- TASK OBJECTIVE: Read the records below and report each line in which "workflow" occurs.

DATA TO PROCESS section start

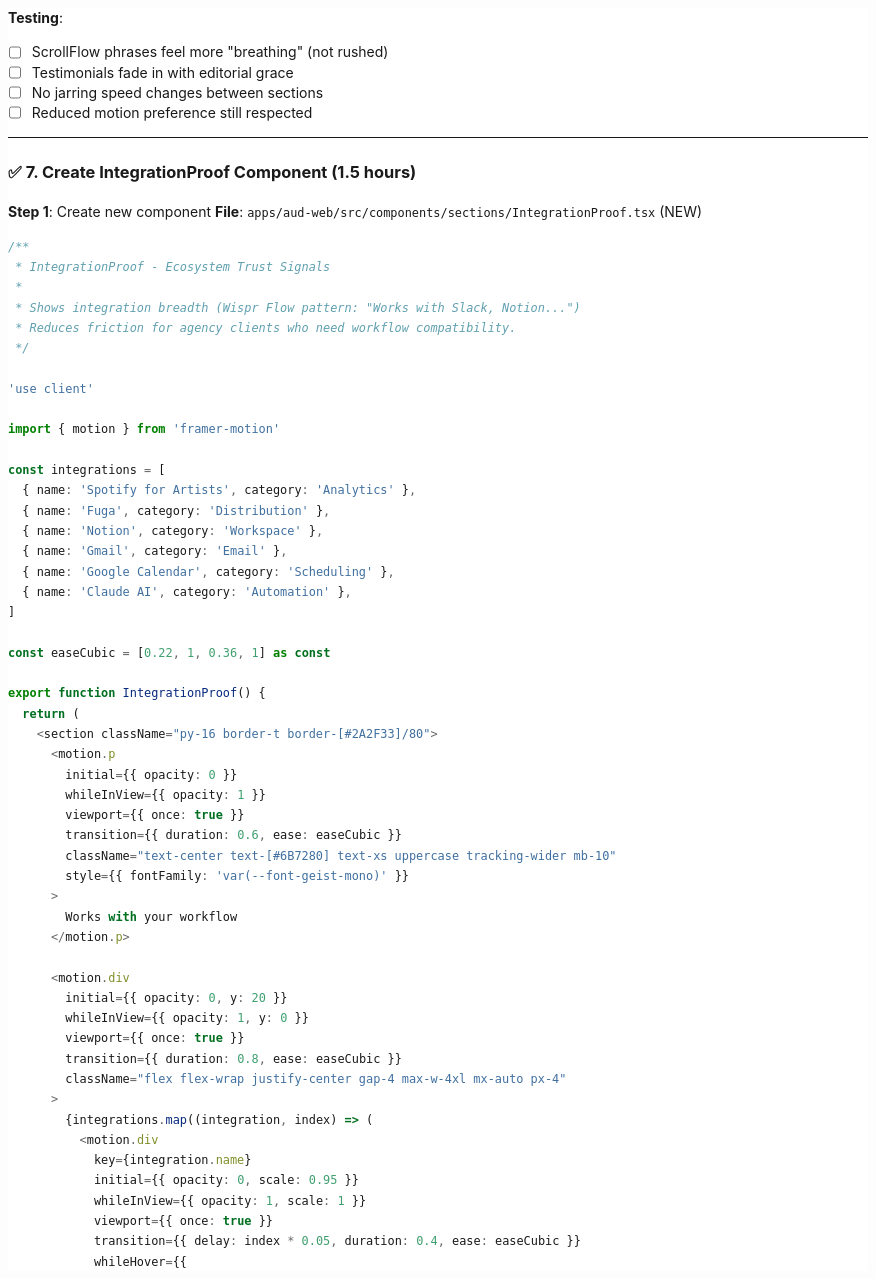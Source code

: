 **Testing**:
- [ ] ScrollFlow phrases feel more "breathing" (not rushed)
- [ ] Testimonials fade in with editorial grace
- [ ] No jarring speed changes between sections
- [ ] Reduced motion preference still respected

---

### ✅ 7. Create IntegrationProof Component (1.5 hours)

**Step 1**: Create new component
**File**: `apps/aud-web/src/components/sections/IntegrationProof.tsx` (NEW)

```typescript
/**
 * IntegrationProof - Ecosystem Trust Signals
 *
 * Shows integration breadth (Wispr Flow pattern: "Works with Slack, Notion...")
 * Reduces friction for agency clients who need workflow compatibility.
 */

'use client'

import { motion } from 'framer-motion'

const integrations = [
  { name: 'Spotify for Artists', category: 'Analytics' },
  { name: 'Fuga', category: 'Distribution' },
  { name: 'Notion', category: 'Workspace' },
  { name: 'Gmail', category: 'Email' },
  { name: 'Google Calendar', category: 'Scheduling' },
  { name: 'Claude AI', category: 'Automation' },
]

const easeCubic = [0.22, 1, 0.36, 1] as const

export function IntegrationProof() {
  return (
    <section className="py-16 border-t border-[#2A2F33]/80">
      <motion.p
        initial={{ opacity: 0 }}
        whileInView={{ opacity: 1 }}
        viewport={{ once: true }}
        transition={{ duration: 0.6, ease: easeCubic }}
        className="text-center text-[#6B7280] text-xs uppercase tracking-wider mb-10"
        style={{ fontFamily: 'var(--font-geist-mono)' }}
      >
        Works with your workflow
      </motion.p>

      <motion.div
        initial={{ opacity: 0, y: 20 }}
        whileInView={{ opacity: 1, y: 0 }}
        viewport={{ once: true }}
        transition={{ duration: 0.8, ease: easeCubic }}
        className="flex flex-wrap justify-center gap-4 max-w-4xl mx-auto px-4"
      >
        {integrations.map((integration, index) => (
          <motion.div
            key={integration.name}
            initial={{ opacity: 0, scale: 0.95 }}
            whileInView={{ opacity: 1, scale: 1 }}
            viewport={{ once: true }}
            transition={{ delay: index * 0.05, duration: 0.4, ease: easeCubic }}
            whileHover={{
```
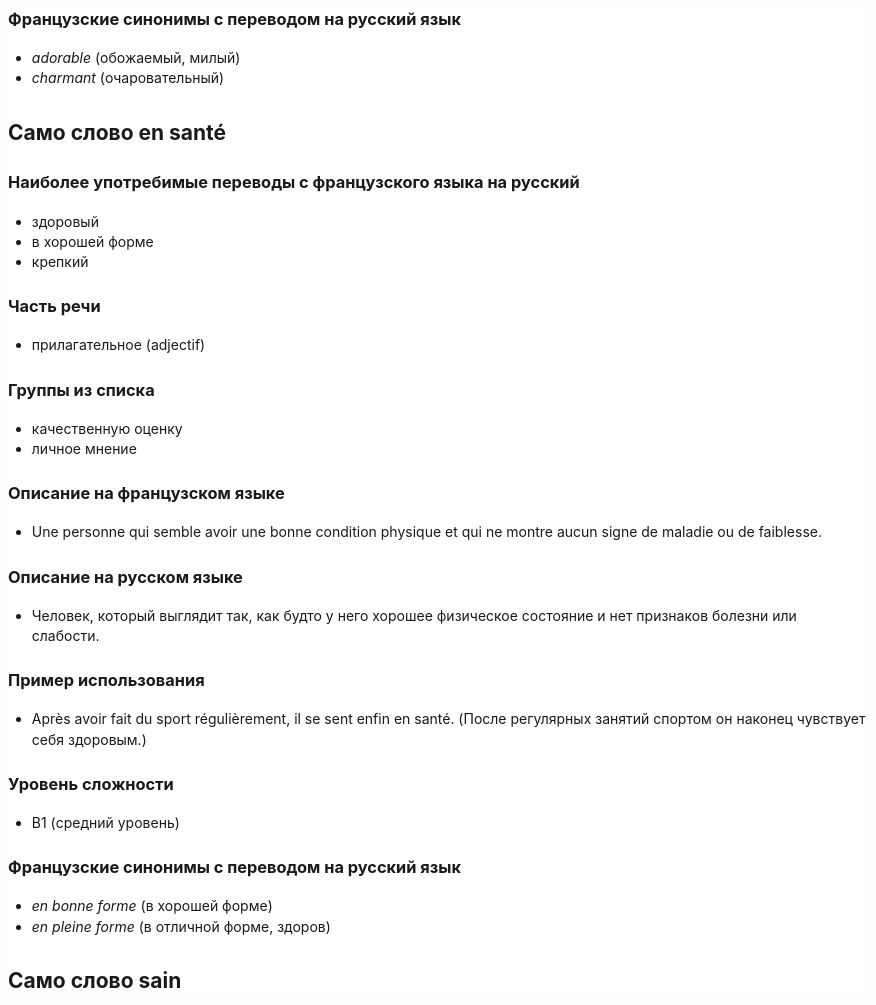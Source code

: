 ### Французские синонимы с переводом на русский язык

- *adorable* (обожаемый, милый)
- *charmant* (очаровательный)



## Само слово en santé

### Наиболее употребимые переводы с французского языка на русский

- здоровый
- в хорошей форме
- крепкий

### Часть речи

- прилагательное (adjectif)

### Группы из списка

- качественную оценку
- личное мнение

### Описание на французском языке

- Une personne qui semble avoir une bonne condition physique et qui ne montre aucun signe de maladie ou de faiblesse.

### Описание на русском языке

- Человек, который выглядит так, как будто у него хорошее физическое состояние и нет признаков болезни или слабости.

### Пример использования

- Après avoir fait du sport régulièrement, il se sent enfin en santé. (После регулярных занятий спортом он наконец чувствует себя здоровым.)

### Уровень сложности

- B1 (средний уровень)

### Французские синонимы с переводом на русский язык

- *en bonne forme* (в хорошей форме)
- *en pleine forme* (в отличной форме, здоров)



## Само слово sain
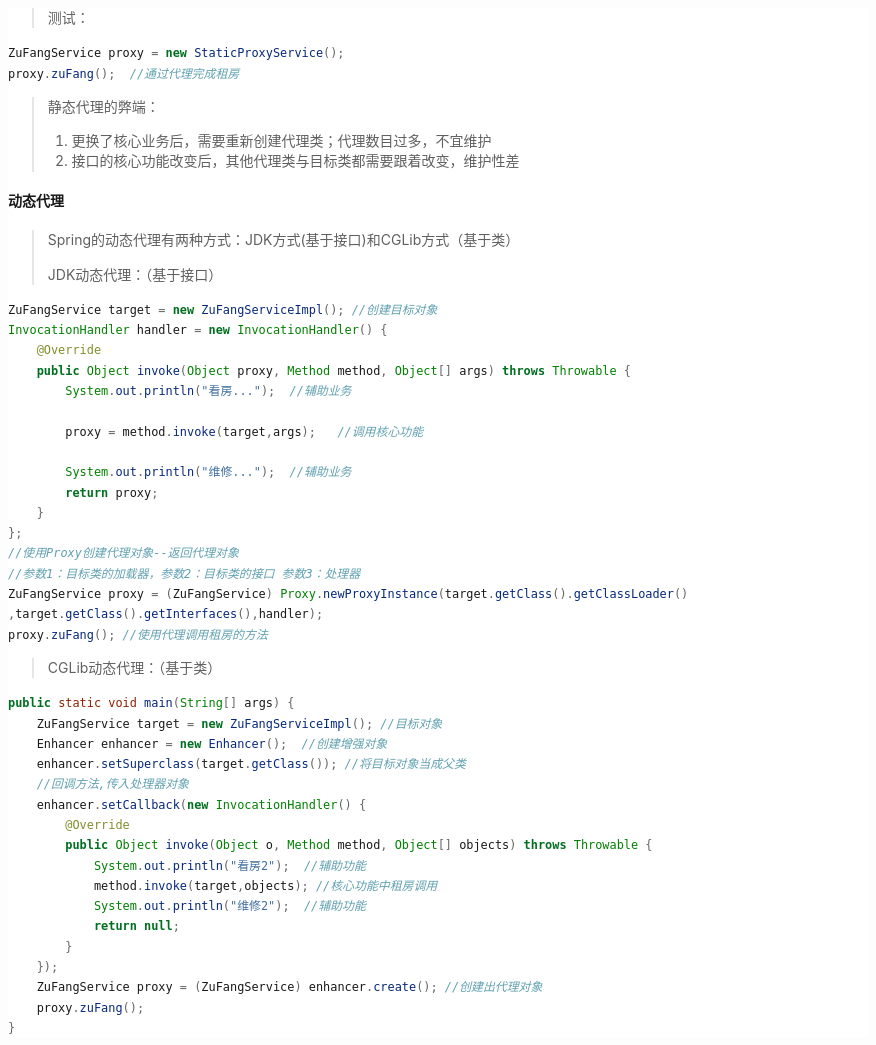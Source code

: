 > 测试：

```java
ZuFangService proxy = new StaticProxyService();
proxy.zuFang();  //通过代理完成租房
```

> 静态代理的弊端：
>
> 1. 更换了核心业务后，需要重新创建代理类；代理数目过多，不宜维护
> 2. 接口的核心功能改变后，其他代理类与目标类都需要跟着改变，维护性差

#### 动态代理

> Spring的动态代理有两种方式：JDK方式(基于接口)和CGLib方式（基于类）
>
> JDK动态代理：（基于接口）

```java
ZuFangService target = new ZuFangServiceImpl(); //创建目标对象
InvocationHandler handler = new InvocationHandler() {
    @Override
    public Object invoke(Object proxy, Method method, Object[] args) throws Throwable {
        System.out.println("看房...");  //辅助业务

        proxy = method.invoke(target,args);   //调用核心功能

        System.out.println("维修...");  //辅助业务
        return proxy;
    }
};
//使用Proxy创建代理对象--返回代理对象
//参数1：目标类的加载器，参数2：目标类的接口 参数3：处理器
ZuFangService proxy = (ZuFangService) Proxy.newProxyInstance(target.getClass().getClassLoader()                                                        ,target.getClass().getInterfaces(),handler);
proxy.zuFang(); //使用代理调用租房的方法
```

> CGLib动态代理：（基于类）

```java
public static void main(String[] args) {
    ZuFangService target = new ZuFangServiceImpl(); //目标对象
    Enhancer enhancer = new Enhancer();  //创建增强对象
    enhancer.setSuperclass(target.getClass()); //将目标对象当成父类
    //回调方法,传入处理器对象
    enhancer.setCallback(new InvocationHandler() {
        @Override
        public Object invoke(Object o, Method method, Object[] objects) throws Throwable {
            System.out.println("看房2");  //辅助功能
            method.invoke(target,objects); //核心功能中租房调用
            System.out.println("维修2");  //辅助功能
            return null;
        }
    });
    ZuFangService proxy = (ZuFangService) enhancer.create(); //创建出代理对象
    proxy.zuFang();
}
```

DATA TO PROCESS section end

- COMPLETED TASK:
 * Reduces friction for agency clients who need workflow compatibility.
        Works with your workflow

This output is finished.